After the Fact: And the livin’ is easy

It seems like the carpet guys had just finished putting down that new floor cover when son John came up on the porch and started through the front door, blood dripping from every pore!  I caught him just in time to block his entry and told him “Bleed on the porch; I’ll be right back!”  It was record speed between the door and kitchen where I grabbed a dish towel (remember dish towels?), wet it under the faucet and made it back to my sobbing child.  As it turned out, he’d just scraped a knee or something totally minor in the grand scheme of things, but MAJOR when you’re 4 or 5 years old.  And he’s never, not to this day, let me forget that I made him stand outside to bleed.  I may have won the “Betty Crocker Homemaker of Tomorrow” award in high school, but I wasn’t a prize-winning mom!

If they’d come with instructions, I’m sure both of my children would have fared better, but absent any direction other than what I remembered my mom doing, Chris and John got pot luck in any parenting on my part.  You have to do a few pot luck meals before you catch on, but most feature one main dish and 23 bowls of potato salad.  With being the mom, it’s ONE huge success amid 23 colossal disasters.  Ol’ Cince Parming, father of these two hapless offspring, was home so seldom that anything he did was a win.  Just showing up in time for dinner was a win.  It was a rare occasion when he made it to watch a gymnastics meet or a baseball game, but it put him right up there with Ward Cleaver (and, of course, you DO remember Leave It to Beaver).
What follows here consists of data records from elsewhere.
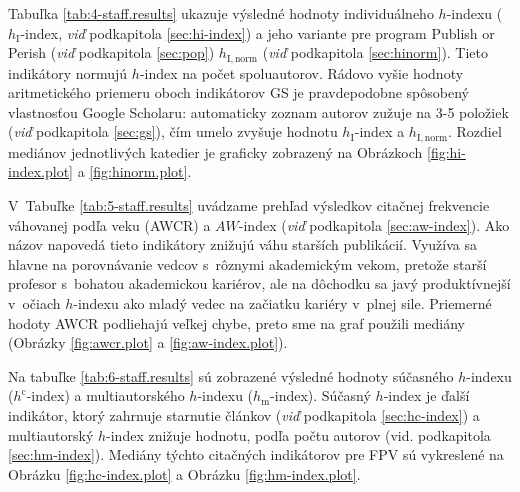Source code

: Tabuľka \ref{tab:4-staff.results} ukazuje výsledné hodnoty individuálneho
$h$-indexu ($h_{\mathrm{I}}$-index, \emph{viď} podkapitola \ref{sec:hi-index}) a jeho
variante pre program Publish or Perish (\emph{viď} podkapitola \ref{sec:pop})
$h_{\mathrm{I,norm}}$ (\emph{viď} podkapitola \ref{sec:hinorm}). Tieto indikátory
normujú $h$-index na počet spoluautorov. Rádovo vyšie hodnoty aritmetického
priemeru oboch indikátorov GS je pravdepodobne spôsobený vlastnosťou Google Scholaru:
automaticky zoznam autorov zužuje na 3-5 položiek (\emph{viď} podkapitola \ref{sec:gs}),
čím umelo zvyšuje hodnotu $h_{\mathrm{I}}$-index a $h_{\mathrm{I,norm}}$.
Rozdiel mediánov jednotlivých katedier je graficky zobrazený na Obrázkoch \ref{fig:hi-index.plot} a
\ref{fig:hinorm.plot}.

V~Tabuľke \ref{tab:5-staff.results} uvádzame prehľad výsledkov citačnej frekvencie váhovanej
podľa veku (AWCR) a $AW$-index (\emph{viď} podkapitola \ref{sec:aw-index}). Ako názov napovedá
tieto indikátory znižujú váhu starších publikácií. Využíva sa hlavne na porovnávanie
vedcov s~rôznymi akademickým vekom, pretože starší profesor s~bohatou akademickou kariérov, ale
na dôchodku sa javý produktívnejší v~očiach $h$-indexu ako mladý vedec na začiatku kariéry
v~plnej sile. Priemerné hodoty AWCR podliehajú veľkej chybe, preto sme na graf použili
mediány (Obrázky \ref{fig:awcr.plot} a \ref{fig:aw-index.plot}).

Na tabuľke \ref{tab:6-staff.results} sú zobrazené výsledné hodnoty súčasného $h$-indexu
($h^{\mathrm{c}}$-index) a multiautorského $h$-indexu ($h_{\mathrm{m}}$-index).
Súčasný $h$-index je ďalší indikátor, ktorý zahrnuje starnutie článkov (\emph{viď} podkapitola \ref{sec:hc-index}) a
multiautorský $h$-index znižuje hodnotu, podľa počtu autorov (vid. podkapitola \ref{sec:hm-index}).
Mediány týchto citačných indikátorov pre FPV sú vykreslené na Obrázku \ref{fig:hc-index.plot} a Obrázku \ref{fig:hm-index.plot}.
I wasn’t guilty of total, abject failure.  I never forgot a birthday, never forgot how much the Tooth Fairy was paying or when it should appear, and never forgot a school play or party or field trip.  There were times when lunches fell short of what “all the other kids got to eat,” but the lunchbox always came home empty.  I suspect some of the neighborhood dogs were five-pounds heavier at the end of the school year.

Kids today don’t near appreciate that their schools, even elementary schools, all have cafeterias where they can have a somewhat-hot lunch every day.  I went to Bill Metz Elementary School to have lunch with my great-grandson, Jacob (he’s now 16), a few times.  Thereafter, I’d let him know Grandma would be bringing sack lunch for two when we made a “lunch date.”  “Institutional” food barely qualifies as “edible” and the schools are no different.  Despite what I’ve read, you cannot convince me that children don’t need milk to build strong bones, and the 1 percent milk passed out with the school lunch isn’t “real milk.”

In our enthusiasm for providing the “healthy meals” recommended by Michelle Obama, we forgot that her children ate whatever fare was provided in private schools, and I can guarantee it wasn’t what Jacob got at Bill Metz!  I sorrow for my granddaughter, Jordyn, who will never know the pleasure of a peanut butter sandwich because she’s allergic to nuts, but equally I wonder if most of our “first children” have ever had such mundane fare.  Even Patience, the Picky Eater, will turn her nose up at peanut butter since she “discovered” Nutella.  Which I diligently forget to buy.

I’m a much better grandma to Jordyn than I was with Zander and Torrey, possibly because Jordyn lives most of the way across the country from Monte Vista, but I can honestly say, I am a whiz-bang great-grandma!  Patience would have moments of disagreement, but the others just know I’m the best thing since sliced bread.  And smart, too!  I tell them often enough.